ERBB and steroid hormone pathways in cell proliferation and differentiation

ERBB receptors are central to the development and progression of various tumours, including breast cancer. This study explored the role of ERBB ligands and receptors in basal-like/triple-negative breast cancer (TNBC), which is characterized by high EGFR and low ERBB2/HER2 expression. Using a quasi-normal basal-like/TNBC model, we found that ERBB2 and ERBB3 protein levels increase under anchorage-independent conditions, and their activation by Neuregulin 1 (NRG1) promotes spheroidogenesis, an effect counteracted by ERBB2-neutralizing antibodies.

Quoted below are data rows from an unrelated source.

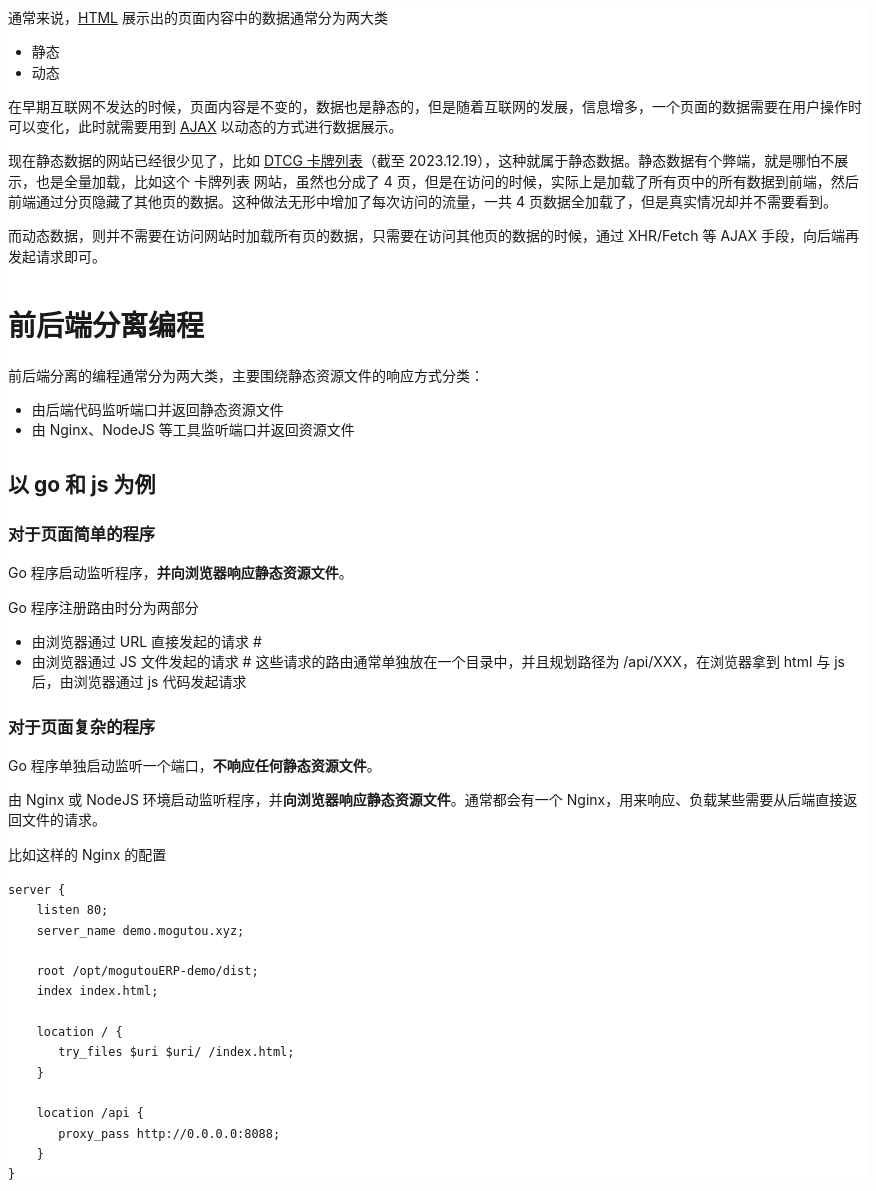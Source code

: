 通常来说，[HTML](/docs/2.编程/标记语言/HTML.md) 展示出的页面内容中的数据通常分为两大类

- 静态
- 动态

在早期互联网不发达的时候，页面内容是不变的，数据也是静态的，但是随着互联网的发展，信息增多，一个页面的数据需要在用户操作时可以变化，此时就需要用到 [AJAX](/docs/2.编程/高级编程语言/ECMAScript/ECMAScript%20网络编程/AJAX.md) 以动态的方式进行数据展示。

现在静态数据的网站已经很少见了，比如 [DTCG 卡牌列表](https://world.digimoncard.com/cardlist/?search=true&category=522018)（截至 2023.12.19），这种就属于静态数据。静态数据有个弊端，就是哪怕不展示，也是全量加载，比如这个 卡牌列表 网站，虽然也分成了 4 页，但是在访问的时候，实际上是加载了所有页中的所有数据到前端，然后前端通过分页隐藏了其他页的数据。这种做法无形中增加了每次访问的流量，一共 4 页数据全加载了，但是真实情况却并不需要看到。

而动态数据，则并不需要在访问网站时加载所有页的数据，只需要在访问其他页的数据的时候，通过 XHR/Fetch 等 AJAX 手段，向后端再发起请求即可。

# 前后端分离编程

前后端分离的编程通常分为两大类，主要围绕静态资源文件的响应方式分类：

- 由后端代码监听端口并返回静态资源文件
- 由 Nginx、NodeJS 等工具监听端口并返回资源文件

## 以 go 和 js 为例

### 对于页面简单的程序

Go 程序启动监听程序，**并向浏览器响应静态资源文件**。

Go 程序注册路由时分为两部分

- 由浏览器通过 URL 直接发起的请求 #
- 由浏览器通过 JS 文件发起的请求 # 这些请求的路由通常单独放在一个目录中，并且规划路径为 /api/XXX，在浏览器拿到 html 与 js 后，由浏览器通过 js 代码发起请求

### 对于页面复杂的程序

Go 程序单独启动监听一个端口，**不响应任何静态资源文件**。

由 Nginx 或 NodeJS 环境启动监听程序，并**向浏览器响应静态资源文件**。通常都会有一个 Nginx，用来响应、负载某些需要从后端直接返回文件的请求。

比如这样的 Nginx 的配置

```nginx
server {
    listen 80;
    server_name demo.mogutou.xyz;

    root /opt/mogutouERP-demo/dist;
    index index.html;

    location / {
       try_files $uri $uri/ /index.html;
    }

    location /api {
       proxy_pass http://0.0.0.0:8088;
    }
}
```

Similar findings were observed in malignant basal-like/TNBC cells, suggesting an oncogenic role for ERBB2/ERBB3 and their potential as therapeutic targets. Additionally, we observed that Neuregulin 4 (NRG4) activation of ERBB4 enhances the efficacy of anti-ERBB2 agents. It is noteworthy, however, that Neuregulin/ERBB2 signalling also plays a pivotal role in heart development and health; therefore, suppressing this pathway with anti-ERBB2 therapies could induce cardiotoxicity. Steroid hormones show a crosstalk with ERBB signalling, but whether they restrain spheroidogenesis induced by Neuregulins in breast cancer cells or their potential interference with cardiac NRG1/ERBB2 pathway leads to cardiotoxicity, warrants further investigations. In this regard, we aimed to investigate the impact of glucocorticoids on cardiomyocyte proliferation and cardiac health during the postnatal period, since in this developmental stage their role remains less defined. We found that corticosterone, the primary rodent glucocorticoid, restricts neonatal murine cardiomyocyte proliferation, whereas cardiomyocyte-specific Glucocorticoid Receptor (GR) deletion enhances it. Notably, GR ablation also improved heart regeneration following cardiac injury in adult mice, an effect mirrored by GR antagonism. Unexpectedly, corticosterone promoted proliferation in GR-ablated cardiomyocytes, likely through Mineralocorticoid Receptor (MR) activation, with preliminary findings identifying MR target genes involved in this proliferative effect. These opposite actions of corticosterone, anti-proliferative via GR and proliferative via MR, were also observed in adult human myocardial tissue, further supporting the importance of GR-MR balance in cardiomyocyte proliferation and cardiac health.